The Wood Brothers
Paradise
[
Blue Rose/ IRD
2016]

www.thewoodbros.com

File Under: groovy americana

di Fabio Cerbone (13/05/2016)

Strano non avere mai incrociato da queste parti la storia dei Wood Brothers: avremmo giurato che uno qualsiasi dei loro quattro album precedenti fosse comparso sulla pagine virtuali di RootsHighway, tanto è naturale il legame del trio con le radici di certa american music. Corriamo ai ripari con l'ultimo arrivato, Paradise, pubblicato lo scorso autunno sul mercato americano e ora ripreso nell'edizione europea dalla loro etichetta di adozione, la tedesca Blue Rose. Un ripescaggio sacrosanto per uno di quei dischi dove l'intreccio fra gusto roots e pulsioni rock'n'roll si fa meno prevedibile. Le fondamenta restano comunque salde nella tradizione, in quel canone musicale legato in maniera indissolubile con il linguaggio sudista, diciamo idealmente diviso tra New Orleans e Memphis.

Il merito è soprattutto della parte ritmica, lì dove i Wood Brothers - Oliver alle chitarre, Chris al basso - osano contaminare gli accenti blues e lo slancio rock della loro scrittura con qualche deviazione di percorso, tra la filastrocca con toni caraibici di Heartbreak Lullaby, lo sghembo blues cubista di Without Desire e il piccante piatto r&b stile Lousiana di Raindrop, frutto evidentemente della loro preparazione tecnica. Gioco facile visto che Chris Wood è contrabassista assai noto alle cronache del jazz funk con la sigla Medeski Martin Wood, di cui resta elemento indispensabile, mentre il nuovo membro aggiunto Jano Rix, ormai in pianta stabile alle percussioni e batteria, si adatta all'umore dei Wood Brothers, tenendo insieme le anime divergenti dei due fratelli.

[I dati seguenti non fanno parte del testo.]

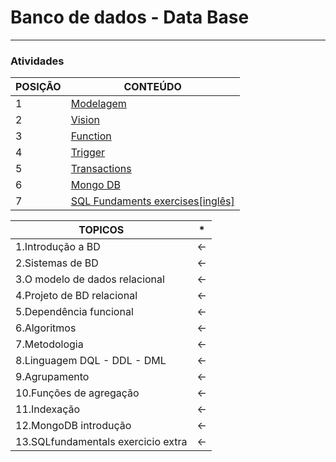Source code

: # Banco de dados - Data Base 
-------------------------------------------------------------------------------------------------------------------------------------

### Atividades

POSIÇÃO  | CONTEÚDO 
-------- | -----------
1        | <a href="https://github.com/ddenerson/-PostgreSQL/tree/master/01_modelagemBD">Modelagem<a/>
2        | <a href="https://github.com/ddenerson/-PostgreSQL/tree/master/02_Vision"> Vision </a>
3        | <a href="https://github.com/ddenerson/-PostgreSQL/tree/master/03_Function">Function<a/>
4        | <a href="https://github.com/ddenerson/-PostgreSQL/tree/master/04_Trigger">Trigger<a/>
5        | <a href="https://github.com/ddenerson/-PostgreSQL/tree/master/05_Transactions">Transactions<a/>
6        | <a href="https://github.com/ddenerson/-PostgreSQL/tree/master/06_mongo">Mongo DB </a>
7        | <a href="https://github.com/ddenerson/-PostgreSQL/tree/master/07_SQLfundamentals">SQL Fundaments exercises[inglês]<a/>


TOPICOS   | *
--------- | -----------------------------------------------
1.Introdução a BD |  <-
2.Sistemas de BD  |  <-
3.O modelo de dados relacional |  <- 
4.Projeto de BD relacional |  <-
5.Dependência funcional |   <-
6.Algoritmos |  <-
7.Metodologia |   <-
8.Linguagem   DQL - DDL - DML |  <- 
9.Agrupamento |  <-
10.Funções de agregação |  <- 
11.Indexação |   <-
12.MongoDB introdução  |  <-
13.SQLfundamentals exercicio extra |  <- 



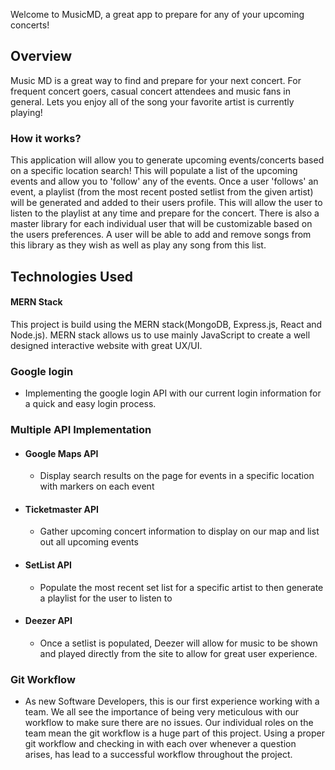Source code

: Welcome to MusicMD, a great app to prepare for any of your upcoming concerts!

## Overview

Music MD is a great way to find and prepare for your next concert. For frequent concert goers, casual concert attendees and music fans in general. Lets you enjoy all of the song your favorite artist is currently playing!

### How it works? 

This application will allow you to generate upcoming events/concerts based on a specific location search! This will populate a list of the upcoming events and allow you to 'follow' any of the events. Once a user 'follows' an event, a playlist (from the most recent posted setlist from the given artist) will be generated and added to their users profile. This will allow the user to listen to the playlist at any time and prepare for the concert. There is also a master library for each individual user that will be customizable based on the users preferences. A user will be able to add and remove songs from this library as they wish as well as play any song from this list. 

## Technologies Used

#### MERN Stack
This project is build using the MERN stack(MongoDB, Express.js, React and Node.js). MERN stack allows us to use mainly JavaScript to create a well designed interactive website with great UX/UI. 

### Google login
* Implementing the google login API with our current login information for a quick and easy login process.
### Multiple API Implementation
* #### Google Maps API
  * Display search results on the page for events in a specific location with markers on each event
* #### Ticketmaster API
  * Gather upcoming concert information to display on our map and list out all upcoming events
* #### SetList API
  * Populate the most recent set list for a specific artist to then generate a playlist for the user to listen to
* #### Deezer API
  * Once a setlist is populated, Deezer will allow for music to be shown and played directly from the site to allow for great user experience.


### Git Workflow
* As new Software Developers, this is our first experience working with a team. We all see the importance of being very meticulous with our workflow to make sure there are no issues. Our individual roles on the team mean the git workflow is a huge part of this project. Using a proper git workflow and checking in with each over whenever a question arises, has lead to a successful workflow throughout the project.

Nati quasi per caso una decina di anni fa, dopo che le strade musicali di famiglia si erano separate (Oliver emigrato in Georgia per dare vita al blues rock dei King Johnson, Chris a New York per abbracciare le nuove frontiere dell'avanguardia jazz), oggi premono per una sintesi che metta da parte gli aspetti più sperimentali, ma non si dimentichi delle possibilità strumentali del trio. Meno asciutti che in passato, i Wood Brothers abbracciano un sound elettrico e vibrante, abbandonandosi al mood bollente di Singin' to Strangers e Snake Eyes e chiamando gli amici Derek Trucks e Susan tedeschi a partecipare nella soulful Never and Always o la corista di estrazione gospel Ann McCrary nel finale spiritual di River of Sin. Chris Wood imbraccia persino per la prima volta un basso elettrico, dando l'idea del cambio di passo: il tentativo sembra funzionare e anche quando Paradise sceglie soluzioni più immediate, i suoi sbalzi di temperatura e le trame percussive garantiscono di non scadere nei clichés di genere.

Una ballata elettrica come American Heartache, per esempio, "sbanda" a più riprese e sfodera graffianti sprazzi di elettricità, eppure ritrova sempre la strada di casa, mentre lampi soul quali Two Places e bozzetti tradizionali del tenore di Touch of Your Hand ricordano da vicino un'altra colorita banda che sconquassò le southern roots, The Subdudes, stretti parenti dei fratelli Wood.